> **ABOUT THIS EXERCISE**:
What lines of the data hold the string "pytest"? Pull each one out.

> **DATA SECTION**:
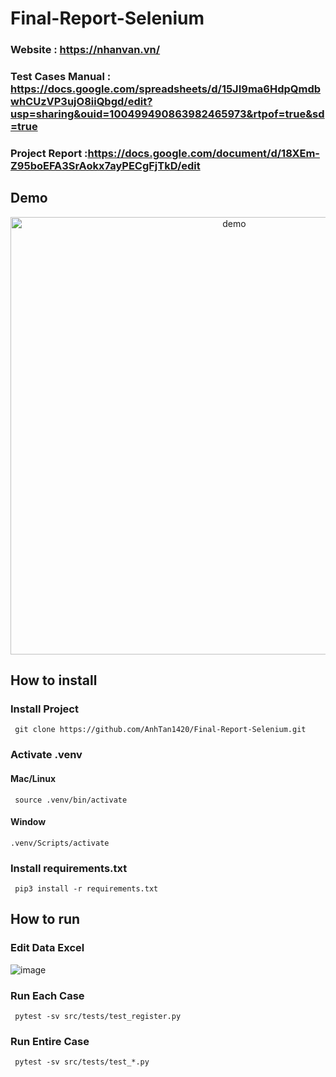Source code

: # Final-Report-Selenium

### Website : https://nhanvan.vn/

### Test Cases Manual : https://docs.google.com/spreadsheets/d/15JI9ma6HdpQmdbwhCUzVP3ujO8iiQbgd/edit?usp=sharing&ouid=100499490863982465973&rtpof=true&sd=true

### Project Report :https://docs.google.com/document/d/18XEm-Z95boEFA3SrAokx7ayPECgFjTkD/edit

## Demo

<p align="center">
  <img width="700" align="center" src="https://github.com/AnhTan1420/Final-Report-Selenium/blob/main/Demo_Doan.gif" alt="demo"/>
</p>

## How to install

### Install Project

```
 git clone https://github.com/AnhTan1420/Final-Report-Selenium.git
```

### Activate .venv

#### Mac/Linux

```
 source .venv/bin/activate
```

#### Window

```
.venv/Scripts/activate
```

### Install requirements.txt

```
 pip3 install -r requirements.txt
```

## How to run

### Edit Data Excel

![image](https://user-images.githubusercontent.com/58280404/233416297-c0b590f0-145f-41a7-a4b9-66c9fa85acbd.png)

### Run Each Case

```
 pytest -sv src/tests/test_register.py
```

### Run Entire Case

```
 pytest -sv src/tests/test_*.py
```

* * *

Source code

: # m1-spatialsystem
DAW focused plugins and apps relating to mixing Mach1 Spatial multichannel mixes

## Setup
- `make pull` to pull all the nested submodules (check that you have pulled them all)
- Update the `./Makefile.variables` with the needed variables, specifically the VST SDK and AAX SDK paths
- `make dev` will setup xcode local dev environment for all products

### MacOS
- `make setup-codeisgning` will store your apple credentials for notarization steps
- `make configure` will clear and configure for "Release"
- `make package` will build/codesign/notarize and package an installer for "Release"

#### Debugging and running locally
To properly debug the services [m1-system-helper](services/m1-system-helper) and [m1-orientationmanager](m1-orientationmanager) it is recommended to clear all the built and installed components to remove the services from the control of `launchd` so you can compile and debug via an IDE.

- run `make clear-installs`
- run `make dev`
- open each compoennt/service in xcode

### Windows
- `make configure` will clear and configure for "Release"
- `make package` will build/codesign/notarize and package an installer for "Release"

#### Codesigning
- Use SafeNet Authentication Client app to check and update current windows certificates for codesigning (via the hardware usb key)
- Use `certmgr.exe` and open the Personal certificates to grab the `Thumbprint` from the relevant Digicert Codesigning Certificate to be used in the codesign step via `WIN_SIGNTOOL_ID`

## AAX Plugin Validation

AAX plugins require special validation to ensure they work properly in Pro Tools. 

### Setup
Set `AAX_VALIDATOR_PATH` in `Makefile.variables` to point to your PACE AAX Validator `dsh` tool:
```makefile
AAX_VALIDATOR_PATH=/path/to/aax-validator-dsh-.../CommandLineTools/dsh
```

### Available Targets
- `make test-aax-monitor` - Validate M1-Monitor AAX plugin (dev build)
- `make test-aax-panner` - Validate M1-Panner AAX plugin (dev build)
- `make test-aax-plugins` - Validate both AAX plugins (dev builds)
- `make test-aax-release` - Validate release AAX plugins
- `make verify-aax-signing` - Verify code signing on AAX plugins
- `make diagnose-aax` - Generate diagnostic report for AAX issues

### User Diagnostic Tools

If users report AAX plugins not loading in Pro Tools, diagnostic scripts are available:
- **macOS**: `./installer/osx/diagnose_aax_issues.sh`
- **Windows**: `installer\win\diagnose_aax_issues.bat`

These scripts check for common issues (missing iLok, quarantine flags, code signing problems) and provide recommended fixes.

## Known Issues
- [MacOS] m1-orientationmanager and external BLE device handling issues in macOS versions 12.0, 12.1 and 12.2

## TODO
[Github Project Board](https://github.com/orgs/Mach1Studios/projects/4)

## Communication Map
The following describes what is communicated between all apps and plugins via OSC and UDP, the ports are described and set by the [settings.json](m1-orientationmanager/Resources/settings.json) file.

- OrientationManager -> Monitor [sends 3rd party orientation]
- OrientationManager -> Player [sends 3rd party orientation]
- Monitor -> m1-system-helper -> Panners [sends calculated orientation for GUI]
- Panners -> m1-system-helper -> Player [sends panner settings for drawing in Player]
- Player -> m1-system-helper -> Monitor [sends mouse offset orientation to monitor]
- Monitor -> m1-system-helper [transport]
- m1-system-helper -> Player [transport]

> **OUTPUT**:
 pytest -sv src/tests/test_register.py
 pytest -sv src/tests/test_*.py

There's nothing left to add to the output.